For H1 12, management reported revenues of €283.1m, -2.6% compared to last year with a significant drop in volumes -13.6%, but increasing prices +7.3% and favourable FX of +3.7%.
Operating profit stood at €8.1m, -44.5% with each business unit being affected, and net income was €1.2m.
Cash flow from operations reached €12.7m which allowed a €11.8m decrease in net debt. The group’s target is to continue drastically decreasing its net debt.
The group has also announced the sale of a 50% interest in the Chargeurs Wool companies in Uruguay to the Otegui family, representing annual revenues of €28m. The transaction price was US$6.5m on the basis of the assets’ book value and the companies’ distributed dividends of US$2.8m before the sale.
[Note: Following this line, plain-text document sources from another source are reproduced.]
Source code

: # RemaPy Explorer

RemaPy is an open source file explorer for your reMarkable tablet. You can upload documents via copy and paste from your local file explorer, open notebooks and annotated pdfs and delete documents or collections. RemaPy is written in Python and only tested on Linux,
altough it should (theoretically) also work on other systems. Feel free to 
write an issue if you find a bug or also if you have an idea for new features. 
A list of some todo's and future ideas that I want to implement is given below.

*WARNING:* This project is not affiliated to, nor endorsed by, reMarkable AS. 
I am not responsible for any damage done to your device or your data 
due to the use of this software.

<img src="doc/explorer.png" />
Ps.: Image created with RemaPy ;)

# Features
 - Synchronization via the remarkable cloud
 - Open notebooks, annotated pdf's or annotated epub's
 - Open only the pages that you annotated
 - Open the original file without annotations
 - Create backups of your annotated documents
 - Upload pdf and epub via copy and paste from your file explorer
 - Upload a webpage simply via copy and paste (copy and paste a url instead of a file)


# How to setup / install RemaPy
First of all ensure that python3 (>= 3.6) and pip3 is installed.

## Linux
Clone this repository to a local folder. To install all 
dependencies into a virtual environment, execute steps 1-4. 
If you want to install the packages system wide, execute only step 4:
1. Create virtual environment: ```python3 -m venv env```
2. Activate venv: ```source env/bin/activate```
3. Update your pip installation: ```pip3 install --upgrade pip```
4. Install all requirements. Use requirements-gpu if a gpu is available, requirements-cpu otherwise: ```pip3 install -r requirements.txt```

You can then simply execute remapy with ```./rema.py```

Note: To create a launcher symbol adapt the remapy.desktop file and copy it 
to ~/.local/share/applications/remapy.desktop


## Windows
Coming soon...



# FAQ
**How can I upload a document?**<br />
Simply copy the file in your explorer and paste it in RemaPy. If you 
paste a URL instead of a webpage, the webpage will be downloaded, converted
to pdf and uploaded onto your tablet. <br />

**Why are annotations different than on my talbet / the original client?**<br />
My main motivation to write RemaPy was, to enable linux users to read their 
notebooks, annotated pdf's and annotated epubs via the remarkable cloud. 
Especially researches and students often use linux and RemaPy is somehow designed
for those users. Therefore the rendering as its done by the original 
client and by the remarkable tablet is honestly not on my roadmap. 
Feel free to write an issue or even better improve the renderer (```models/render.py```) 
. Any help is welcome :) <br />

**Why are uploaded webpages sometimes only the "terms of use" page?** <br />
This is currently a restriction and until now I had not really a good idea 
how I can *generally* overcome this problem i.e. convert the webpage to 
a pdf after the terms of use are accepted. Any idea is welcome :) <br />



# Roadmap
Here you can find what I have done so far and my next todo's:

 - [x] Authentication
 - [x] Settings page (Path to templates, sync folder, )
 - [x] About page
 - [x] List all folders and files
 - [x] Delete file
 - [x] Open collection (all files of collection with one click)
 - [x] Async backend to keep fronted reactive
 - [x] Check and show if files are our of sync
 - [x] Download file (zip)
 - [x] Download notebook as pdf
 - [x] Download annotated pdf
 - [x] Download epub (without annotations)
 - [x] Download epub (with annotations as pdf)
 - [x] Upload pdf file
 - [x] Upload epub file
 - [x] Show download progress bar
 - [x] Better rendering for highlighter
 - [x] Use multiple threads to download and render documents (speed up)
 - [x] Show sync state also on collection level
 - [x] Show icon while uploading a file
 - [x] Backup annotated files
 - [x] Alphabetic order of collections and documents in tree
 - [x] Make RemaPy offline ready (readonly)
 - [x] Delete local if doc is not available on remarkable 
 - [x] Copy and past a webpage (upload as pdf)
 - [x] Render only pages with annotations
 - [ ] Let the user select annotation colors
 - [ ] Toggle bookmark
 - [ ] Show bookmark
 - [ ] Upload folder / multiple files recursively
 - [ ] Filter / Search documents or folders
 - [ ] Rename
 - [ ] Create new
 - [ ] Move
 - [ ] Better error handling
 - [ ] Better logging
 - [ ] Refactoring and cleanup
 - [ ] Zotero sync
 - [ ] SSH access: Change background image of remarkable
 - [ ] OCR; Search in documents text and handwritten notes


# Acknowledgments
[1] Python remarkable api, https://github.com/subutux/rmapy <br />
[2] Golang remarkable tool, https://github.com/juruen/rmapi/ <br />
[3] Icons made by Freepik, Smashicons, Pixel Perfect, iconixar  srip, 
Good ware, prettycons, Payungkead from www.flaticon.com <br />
No further details provided.
Lower Chinese growth and the current European economic environment strongly impacted the group’s activity and profitability in H1, and primarily in Q2, beyond what we had feared previously.
Consequently, H1 12 figures were below the previous group’s guidance of sales at around €290m and operating income at some €9m… but:
- Chargeurs Protective Films succeeded in passing on price increases (thanks mainly to the indexation of the polyethylene price) and operating margins declined from 6.8% in H1 11 to 5% during the period as volumes declined due to the slowdown in the Construction sector in Europe.
- Chargeurs Interlining’s operating margin dropped to 3.7% versus 5.8% last year which was a very steep level indeed. The group sees no upturn for H2 at this stage and the order book keeps only a short visibility.
Strong pricing power was not enough to face the turmoil.
Operating profit was also affected by a cost reduction programme implemented in Chargeurs Interlining with an optimisation of production facilities in France, reorganisation in Spain and Portugal, and consolidation of business units in China.
The restructuring of the Intissel plant will not impact production capacity: the group will “do better with less”.
At this stage, the Group expects €1.4m of annual savings for Europe on H1 actions taken.
For FY 12, management now expects sales to reach €527m (taking into account the sale of the Uruguayan BU) and operating profit to be around €15m.
We substantially lower our forecasts (-30% at the operating level) to take into account the worsening economic context.